The filmmaker’s latest follows Iman, an investigating judge in the Revolutionary Court in Tehran, who grapples with mistrust and paranoia as nationwide political protests intensify and his gun mysteriously disappears. Suspecting the involvement of his wife Najmeh and his daughters Rezvan and Sana, he imposes drastic measures at home, causing tensions to rise. Step by step, social norms and the rules of family life are being suspended.

On the pic’s allegory, Rasoulof said today that he wanted to focus on “the individuals who enable this system to survive. What can justify their motivation, their way of thinking? I endeavored to focus on the psychological damages in the film, the individual needs of these people. How did they get to this point? How did they become enslaved to this system? How do they persuade and contribute to the regime? I tried to create an exemplary character who exemplifies the regime.”

The Seed of the Sacred Fig received the longest standing ovation of this year’s 77th Cannes at 15 minutes in its premiere yesterday. It would not be a shocker if the movie, after Rasoulof’s hard journey here to the Croisette, wins the Palme d’Or tonight.

Rasoulof spoke to Deadline’s Zac Ntim at the festival. Back in Iran, the filmmaker is wanted by authorities who have sentenced him to eight years in prison alongside a series of physical punishments including flogging for “signing statements and making films and documentaries.”

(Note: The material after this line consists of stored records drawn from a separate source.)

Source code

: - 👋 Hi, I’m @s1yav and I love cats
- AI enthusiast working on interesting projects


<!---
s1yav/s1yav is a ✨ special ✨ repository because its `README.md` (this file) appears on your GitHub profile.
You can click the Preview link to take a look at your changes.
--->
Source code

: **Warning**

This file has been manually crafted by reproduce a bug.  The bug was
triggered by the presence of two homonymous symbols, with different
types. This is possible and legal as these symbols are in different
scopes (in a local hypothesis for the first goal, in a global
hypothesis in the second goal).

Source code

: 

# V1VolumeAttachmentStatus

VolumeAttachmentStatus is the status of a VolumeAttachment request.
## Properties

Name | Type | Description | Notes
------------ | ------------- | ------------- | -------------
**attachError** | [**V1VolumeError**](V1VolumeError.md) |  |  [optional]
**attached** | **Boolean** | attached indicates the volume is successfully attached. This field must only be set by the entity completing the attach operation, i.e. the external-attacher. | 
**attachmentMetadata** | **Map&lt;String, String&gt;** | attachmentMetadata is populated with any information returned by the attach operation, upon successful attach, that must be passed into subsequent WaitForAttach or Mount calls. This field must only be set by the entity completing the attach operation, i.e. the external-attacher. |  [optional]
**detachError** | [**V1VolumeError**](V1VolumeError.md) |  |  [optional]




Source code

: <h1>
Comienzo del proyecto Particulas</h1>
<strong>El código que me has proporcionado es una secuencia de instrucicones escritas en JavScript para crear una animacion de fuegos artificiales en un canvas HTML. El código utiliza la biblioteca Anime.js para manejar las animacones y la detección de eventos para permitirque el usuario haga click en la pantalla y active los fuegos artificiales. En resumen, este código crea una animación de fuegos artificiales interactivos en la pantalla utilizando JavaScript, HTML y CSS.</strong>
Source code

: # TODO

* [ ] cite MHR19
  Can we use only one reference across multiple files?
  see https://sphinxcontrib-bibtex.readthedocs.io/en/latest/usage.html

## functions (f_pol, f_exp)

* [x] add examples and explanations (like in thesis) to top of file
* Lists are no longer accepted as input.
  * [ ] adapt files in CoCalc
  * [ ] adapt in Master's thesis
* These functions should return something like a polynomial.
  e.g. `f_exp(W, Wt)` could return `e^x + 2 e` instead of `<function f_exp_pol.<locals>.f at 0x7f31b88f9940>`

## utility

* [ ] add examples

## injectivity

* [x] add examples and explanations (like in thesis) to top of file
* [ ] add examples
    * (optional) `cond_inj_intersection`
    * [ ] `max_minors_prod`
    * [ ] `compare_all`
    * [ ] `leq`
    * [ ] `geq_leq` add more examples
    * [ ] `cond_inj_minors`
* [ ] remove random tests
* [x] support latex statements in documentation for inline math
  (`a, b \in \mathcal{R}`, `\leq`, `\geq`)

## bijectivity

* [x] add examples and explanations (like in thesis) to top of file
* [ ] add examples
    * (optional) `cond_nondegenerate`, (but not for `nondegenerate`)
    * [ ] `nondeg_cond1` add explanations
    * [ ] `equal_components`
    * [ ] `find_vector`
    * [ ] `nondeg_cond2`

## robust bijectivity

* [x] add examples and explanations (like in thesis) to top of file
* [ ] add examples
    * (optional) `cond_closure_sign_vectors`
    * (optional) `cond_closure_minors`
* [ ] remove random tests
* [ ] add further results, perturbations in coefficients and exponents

Rasoulof was in the middle of shooting Seed of the Sacred Fig when his prison sentence was confirmed. He plotted an escape which took 28 days, getting the assistance of “youthful people” at the border who assisted. After crossing he was taken to a German consulate soon after, the filmmaker having lived there before, where they were able to identify him as Rasoulof wasn’t carrying docs. The filmmaker made the movie on with a small crew sans professional equipment for if authorities were to ever raid his office, they’d take everything.

“The existence of my film was learned by several people and the secret service were to arrest other members of the team. Do I want to be in prison? Or should I leave Iran and join the cultural Iran that exists beyond its border? I opted for the second, it took me two hours to make the decision,” the director further added at the conference.

Rasoulof told his team that “even if I was arrested, it was absolutely necessary for them to keep working on it. Fortunately everything went well. A few days after the New Year, I was told that my sentence was upheld and yet I still had a week left before the sentence was implemented.”

The director had more words of wisdom for the younger generation of Iran, in particular aspiring filmmakers: “Don’t be afraid of intimidation of censorship in Iran. They’re totally incapable of reigning, they have no other weapon other than terror. Don’t fear the authorities. Believe in your liberty.”

Rasoulof is currently working on a stop motion animation project.